-- THE TASK --
Where a line in the records below includes "Nothing", pull that line out.

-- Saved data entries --
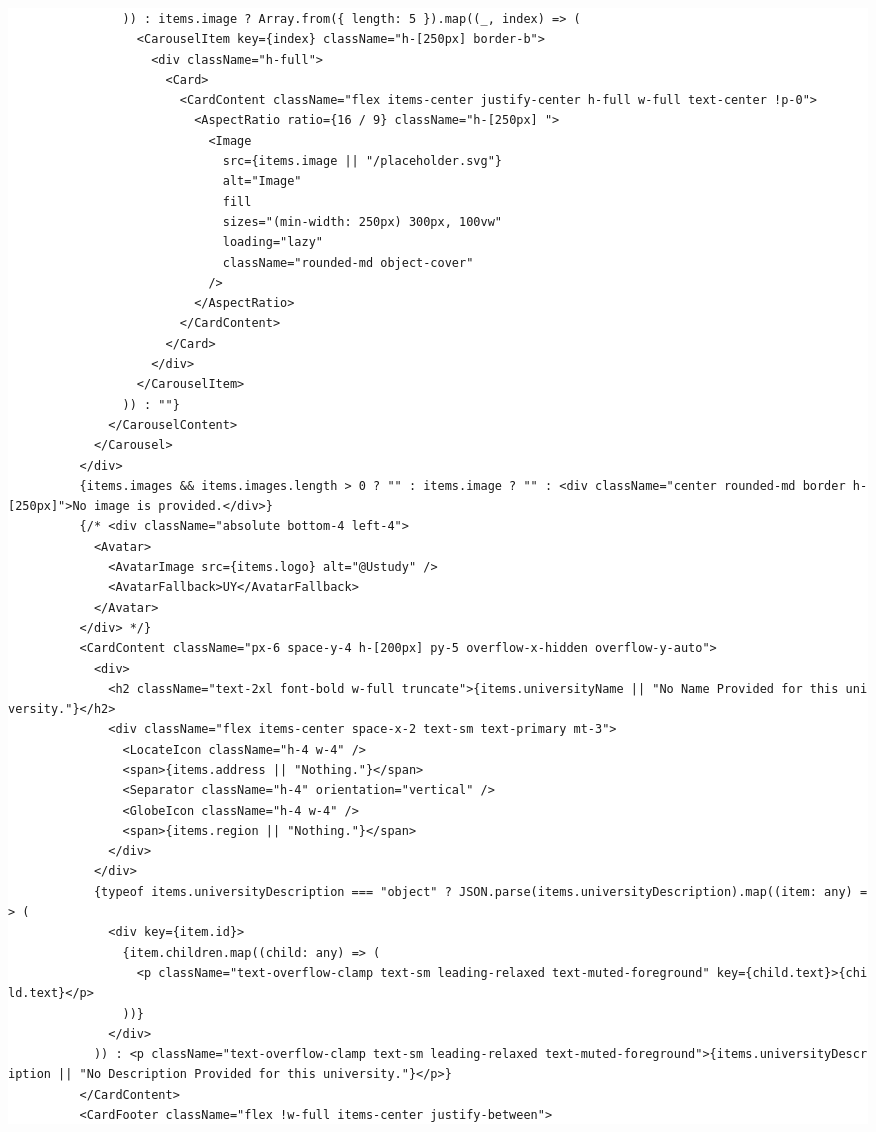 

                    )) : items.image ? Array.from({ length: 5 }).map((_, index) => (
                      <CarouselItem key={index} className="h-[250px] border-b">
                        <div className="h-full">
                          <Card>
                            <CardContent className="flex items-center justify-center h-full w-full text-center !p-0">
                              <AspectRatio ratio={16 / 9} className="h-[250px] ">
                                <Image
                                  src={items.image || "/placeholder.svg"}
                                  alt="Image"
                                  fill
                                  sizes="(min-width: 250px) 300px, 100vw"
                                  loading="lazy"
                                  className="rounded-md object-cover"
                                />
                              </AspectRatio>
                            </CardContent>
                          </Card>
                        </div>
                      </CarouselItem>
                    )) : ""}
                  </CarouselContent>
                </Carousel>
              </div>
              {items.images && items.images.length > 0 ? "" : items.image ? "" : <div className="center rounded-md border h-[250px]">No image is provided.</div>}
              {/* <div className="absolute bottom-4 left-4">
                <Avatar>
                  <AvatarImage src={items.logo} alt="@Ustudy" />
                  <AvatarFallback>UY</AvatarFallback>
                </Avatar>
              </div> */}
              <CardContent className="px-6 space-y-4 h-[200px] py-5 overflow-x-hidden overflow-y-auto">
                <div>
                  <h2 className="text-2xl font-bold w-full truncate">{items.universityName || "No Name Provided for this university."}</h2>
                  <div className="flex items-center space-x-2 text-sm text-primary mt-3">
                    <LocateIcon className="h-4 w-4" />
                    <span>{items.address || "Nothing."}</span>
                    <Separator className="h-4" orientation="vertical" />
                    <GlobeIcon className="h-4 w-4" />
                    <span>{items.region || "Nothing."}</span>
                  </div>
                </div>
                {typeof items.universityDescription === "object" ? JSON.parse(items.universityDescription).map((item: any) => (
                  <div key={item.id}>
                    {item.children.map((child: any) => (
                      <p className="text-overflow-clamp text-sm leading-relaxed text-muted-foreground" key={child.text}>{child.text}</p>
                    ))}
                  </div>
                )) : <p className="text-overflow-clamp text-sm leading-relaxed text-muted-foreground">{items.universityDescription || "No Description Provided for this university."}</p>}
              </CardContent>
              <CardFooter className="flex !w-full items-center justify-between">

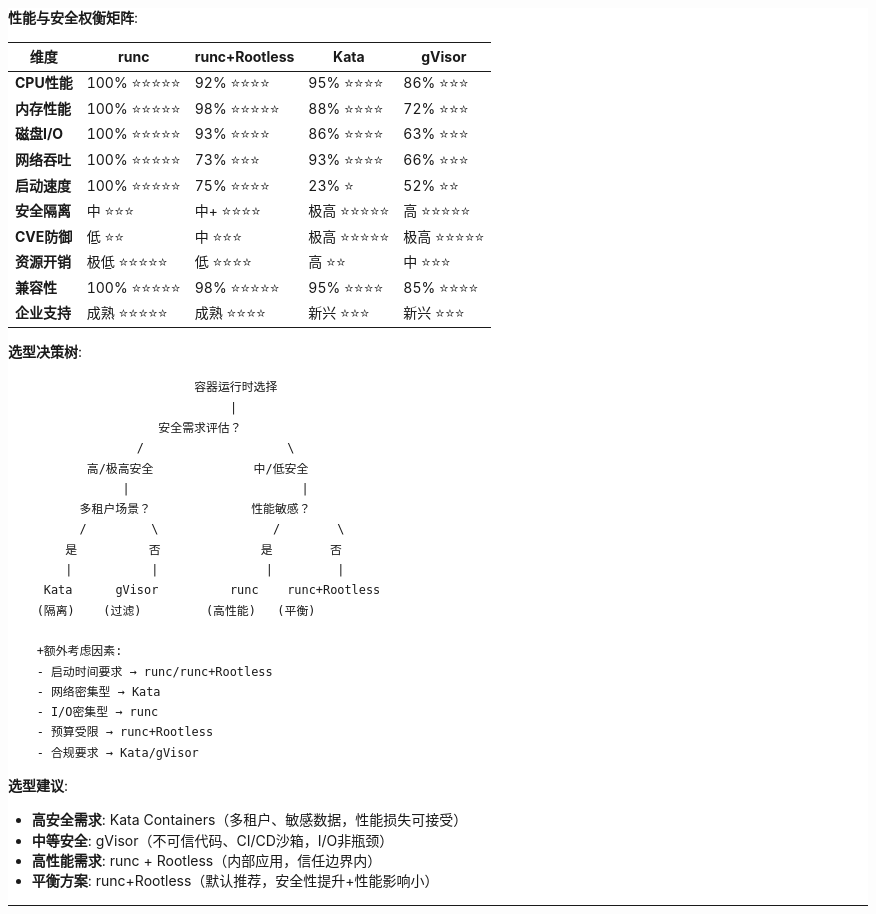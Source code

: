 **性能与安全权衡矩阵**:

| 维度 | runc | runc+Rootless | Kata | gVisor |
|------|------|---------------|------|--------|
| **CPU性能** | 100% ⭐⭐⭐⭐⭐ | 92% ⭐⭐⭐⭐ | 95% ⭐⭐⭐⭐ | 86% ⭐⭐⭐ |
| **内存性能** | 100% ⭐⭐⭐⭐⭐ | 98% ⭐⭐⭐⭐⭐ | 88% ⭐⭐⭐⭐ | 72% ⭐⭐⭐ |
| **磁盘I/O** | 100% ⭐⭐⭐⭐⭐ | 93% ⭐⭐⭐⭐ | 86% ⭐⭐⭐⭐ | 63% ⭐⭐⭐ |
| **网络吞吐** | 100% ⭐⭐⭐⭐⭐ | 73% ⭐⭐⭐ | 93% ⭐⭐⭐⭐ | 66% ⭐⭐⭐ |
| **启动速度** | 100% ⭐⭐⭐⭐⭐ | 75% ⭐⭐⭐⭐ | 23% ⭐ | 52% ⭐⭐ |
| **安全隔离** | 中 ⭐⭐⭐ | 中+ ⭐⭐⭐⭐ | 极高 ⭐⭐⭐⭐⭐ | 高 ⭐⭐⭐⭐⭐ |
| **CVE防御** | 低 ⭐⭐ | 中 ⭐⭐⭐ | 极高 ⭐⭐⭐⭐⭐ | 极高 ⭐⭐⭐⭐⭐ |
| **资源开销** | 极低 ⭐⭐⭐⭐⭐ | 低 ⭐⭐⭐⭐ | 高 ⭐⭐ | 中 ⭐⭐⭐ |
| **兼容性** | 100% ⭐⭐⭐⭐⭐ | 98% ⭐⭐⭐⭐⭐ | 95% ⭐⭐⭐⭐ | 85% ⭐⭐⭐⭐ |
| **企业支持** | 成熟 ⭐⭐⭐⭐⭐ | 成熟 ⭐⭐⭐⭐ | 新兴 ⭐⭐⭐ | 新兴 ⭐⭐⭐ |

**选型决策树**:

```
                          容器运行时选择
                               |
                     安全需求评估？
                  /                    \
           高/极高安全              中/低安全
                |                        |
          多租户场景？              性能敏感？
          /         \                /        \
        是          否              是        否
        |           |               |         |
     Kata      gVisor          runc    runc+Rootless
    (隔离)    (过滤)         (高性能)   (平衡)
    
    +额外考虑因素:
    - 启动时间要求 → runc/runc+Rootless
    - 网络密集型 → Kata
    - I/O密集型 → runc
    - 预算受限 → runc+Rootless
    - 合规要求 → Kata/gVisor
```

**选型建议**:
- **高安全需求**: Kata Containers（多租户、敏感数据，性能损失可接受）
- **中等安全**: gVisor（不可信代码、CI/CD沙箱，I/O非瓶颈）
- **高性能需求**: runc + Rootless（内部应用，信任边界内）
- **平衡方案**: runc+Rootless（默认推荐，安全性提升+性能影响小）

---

--

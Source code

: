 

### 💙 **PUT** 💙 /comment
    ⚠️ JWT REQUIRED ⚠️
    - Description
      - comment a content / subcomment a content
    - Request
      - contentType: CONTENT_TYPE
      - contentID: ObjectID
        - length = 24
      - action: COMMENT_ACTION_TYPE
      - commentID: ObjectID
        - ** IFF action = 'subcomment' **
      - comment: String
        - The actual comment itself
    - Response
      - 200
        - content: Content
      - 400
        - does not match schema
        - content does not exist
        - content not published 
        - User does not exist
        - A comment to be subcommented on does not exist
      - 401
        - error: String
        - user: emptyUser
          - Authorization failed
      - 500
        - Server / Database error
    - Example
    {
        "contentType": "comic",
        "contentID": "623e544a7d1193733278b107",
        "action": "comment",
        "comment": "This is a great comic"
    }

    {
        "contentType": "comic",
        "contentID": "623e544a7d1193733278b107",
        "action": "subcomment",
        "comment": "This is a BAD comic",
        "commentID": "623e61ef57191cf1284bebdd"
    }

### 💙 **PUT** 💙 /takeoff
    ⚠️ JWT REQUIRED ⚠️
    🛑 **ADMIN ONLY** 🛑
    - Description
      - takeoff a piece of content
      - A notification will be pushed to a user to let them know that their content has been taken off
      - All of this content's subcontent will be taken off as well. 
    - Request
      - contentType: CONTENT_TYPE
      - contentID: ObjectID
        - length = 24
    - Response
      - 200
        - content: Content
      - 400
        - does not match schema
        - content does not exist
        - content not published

-- FINISHED TASK --
                    <span>{items.address || "Nothing."}</span>
                    <span>{items.region || "Nothing."}</span>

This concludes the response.